The Amherst County Service Authority’s former executive director, Dan French, who served 35 years steering the authority’s daily operations, died Aug. 29.

French, who began with the authority in 1980 and retired in June 2017, was 70. He had a career spanning more than four decades in the water and wastewater industry and was passionate about protecting the environment, said Chris French, his son.

“He always saw his work as basically a combination of environmental protection and good stewardship to the community he worked in,” Chris said. “He took that job as a public servant very seriously and wanting to deliver the best service possible to the citizens.”

Chris French said his father and Henry L. Lanum Jr., the authority’s first executive director, were close and avid users and supporters of the Appalachian Trail. He said he and his sister were introduced at an early age to the outdoors from their father and Chris’s first major overnight camping trip at age 7 was with his dad and Lanum in the Mount Pleasant National Scenic Area.

“It’s a pretty sacred place to the family,” Chris said.

Bob Hopkins, the authority’s current director, said he knew French almost 20 years and he was a great friend. Hopkins worked with him for nearly a decade as a former civil engineer with the firm Hurt & Proffitt and said French was instrumental in his taking the ACSA director position, which he described as the best job he ever had.

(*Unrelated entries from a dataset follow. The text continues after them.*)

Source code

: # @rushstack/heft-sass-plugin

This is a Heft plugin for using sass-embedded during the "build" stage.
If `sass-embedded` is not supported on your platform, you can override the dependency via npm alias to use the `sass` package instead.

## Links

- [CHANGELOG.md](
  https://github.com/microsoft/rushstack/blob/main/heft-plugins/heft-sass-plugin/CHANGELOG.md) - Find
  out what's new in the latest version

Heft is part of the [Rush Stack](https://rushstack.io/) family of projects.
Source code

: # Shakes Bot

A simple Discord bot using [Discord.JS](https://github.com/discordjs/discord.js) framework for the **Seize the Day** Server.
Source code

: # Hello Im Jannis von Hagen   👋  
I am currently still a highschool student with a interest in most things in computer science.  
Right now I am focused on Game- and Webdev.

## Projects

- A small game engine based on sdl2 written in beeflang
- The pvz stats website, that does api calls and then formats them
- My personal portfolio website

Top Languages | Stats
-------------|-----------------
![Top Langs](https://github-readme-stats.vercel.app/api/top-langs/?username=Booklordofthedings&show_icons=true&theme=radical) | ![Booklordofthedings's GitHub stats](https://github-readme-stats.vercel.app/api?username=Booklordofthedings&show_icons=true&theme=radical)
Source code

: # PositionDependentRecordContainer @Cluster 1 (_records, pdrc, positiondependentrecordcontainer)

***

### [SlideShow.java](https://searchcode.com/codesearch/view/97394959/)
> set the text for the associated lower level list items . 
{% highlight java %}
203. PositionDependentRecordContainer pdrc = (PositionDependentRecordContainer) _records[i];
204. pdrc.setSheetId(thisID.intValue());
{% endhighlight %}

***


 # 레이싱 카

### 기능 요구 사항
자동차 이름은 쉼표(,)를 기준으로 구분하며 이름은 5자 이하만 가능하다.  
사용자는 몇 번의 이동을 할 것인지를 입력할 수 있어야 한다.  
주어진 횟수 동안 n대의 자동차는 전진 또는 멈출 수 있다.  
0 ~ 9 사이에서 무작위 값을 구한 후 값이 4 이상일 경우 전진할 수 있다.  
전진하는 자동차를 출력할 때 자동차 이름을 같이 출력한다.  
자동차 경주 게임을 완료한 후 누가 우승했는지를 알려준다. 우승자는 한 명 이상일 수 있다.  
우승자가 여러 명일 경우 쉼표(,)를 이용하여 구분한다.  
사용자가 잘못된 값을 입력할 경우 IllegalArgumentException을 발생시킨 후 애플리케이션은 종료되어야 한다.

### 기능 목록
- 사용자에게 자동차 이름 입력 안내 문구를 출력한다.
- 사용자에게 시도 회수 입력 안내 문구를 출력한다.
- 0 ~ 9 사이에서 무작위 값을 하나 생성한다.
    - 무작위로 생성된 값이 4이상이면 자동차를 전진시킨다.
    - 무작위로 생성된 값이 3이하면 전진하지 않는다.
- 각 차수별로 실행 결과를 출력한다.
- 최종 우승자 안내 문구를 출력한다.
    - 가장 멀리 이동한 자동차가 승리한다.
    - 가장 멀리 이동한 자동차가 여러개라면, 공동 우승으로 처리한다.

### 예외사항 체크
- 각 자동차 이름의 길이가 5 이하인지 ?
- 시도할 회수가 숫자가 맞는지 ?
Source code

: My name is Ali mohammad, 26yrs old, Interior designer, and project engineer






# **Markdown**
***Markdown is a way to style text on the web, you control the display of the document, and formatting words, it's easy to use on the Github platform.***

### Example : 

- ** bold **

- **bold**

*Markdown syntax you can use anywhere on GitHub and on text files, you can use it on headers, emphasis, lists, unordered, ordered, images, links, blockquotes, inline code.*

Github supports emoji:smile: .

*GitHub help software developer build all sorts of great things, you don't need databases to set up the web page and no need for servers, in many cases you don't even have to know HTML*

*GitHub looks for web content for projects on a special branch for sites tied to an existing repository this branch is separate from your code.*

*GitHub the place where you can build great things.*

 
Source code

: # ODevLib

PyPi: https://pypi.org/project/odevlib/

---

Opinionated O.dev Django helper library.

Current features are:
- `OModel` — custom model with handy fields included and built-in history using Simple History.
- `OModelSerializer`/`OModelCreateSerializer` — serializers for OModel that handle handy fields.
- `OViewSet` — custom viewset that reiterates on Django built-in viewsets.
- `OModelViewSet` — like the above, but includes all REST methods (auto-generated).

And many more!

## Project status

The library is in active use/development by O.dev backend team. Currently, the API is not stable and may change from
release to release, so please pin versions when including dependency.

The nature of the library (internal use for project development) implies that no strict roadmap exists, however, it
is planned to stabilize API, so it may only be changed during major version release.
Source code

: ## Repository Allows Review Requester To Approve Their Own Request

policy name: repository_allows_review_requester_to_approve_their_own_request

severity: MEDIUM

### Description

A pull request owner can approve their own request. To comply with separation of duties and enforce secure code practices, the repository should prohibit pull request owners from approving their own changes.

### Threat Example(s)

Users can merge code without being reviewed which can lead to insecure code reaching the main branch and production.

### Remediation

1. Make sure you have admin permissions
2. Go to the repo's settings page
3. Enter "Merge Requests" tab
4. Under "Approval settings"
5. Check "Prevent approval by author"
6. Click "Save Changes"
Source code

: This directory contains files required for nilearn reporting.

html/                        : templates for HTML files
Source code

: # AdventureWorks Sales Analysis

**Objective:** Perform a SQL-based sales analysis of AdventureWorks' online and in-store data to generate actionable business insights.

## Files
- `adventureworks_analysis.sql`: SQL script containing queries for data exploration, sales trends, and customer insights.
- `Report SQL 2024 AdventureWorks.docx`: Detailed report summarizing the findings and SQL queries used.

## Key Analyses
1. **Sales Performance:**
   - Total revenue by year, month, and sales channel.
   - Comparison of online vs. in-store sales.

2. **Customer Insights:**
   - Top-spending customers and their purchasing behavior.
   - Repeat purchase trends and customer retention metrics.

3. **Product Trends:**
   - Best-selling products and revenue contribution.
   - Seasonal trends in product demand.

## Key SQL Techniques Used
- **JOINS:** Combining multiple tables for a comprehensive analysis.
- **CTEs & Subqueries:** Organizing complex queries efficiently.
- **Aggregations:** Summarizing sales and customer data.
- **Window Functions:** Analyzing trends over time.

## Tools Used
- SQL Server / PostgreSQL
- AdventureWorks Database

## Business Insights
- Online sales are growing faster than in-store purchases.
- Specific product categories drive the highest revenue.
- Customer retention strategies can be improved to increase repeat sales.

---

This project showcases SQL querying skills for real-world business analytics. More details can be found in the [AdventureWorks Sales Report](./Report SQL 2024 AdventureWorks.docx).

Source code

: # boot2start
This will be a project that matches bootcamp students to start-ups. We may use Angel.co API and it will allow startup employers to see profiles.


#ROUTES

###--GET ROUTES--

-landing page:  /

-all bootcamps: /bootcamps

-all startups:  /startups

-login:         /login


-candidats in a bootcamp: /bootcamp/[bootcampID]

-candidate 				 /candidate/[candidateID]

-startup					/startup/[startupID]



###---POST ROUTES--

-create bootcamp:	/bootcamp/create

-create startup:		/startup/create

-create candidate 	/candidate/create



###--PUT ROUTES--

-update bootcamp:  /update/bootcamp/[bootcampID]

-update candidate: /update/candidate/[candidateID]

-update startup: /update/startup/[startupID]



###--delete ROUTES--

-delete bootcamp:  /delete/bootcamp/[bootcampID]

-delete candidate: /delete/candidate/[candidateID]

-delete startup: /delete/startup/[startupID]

“...He rejuvenated my engineering career and I’ll always love Dan for that, as well as for being the friend he was,” Hopkins said.

French loved the authority and Amherst County, Hopkins said.

“He was pretty much an institution in the County; except for a couple of our senior guys, I don’t know anybody who worked around here for that long,” Hopkins said in an email. “He helped me quite a bit after he retired; I only got 13 months prep to do a job that he said takes 24 months to get ready for, and he was always available to help and answer questions. I’ll always appreciate that, too.”

French was an environmentalist who loved walks in the woods, Hopkins said.

“He loved his wife and family. I don’t think I ever heard him end a phone call with [wife] Amy without telling her he loved her,” Hopkins said, adding he’s tried to emulate that example.

In 2017, Graham Creek Reservoir was renamed The Dan E. French Reservoir on Graham Creek in French’s honor and a revised entrance to the reservoir off Elon Road with a couple of plaques, one for the reservoir and another for French, is planned as part of a current dam improvement project, he said.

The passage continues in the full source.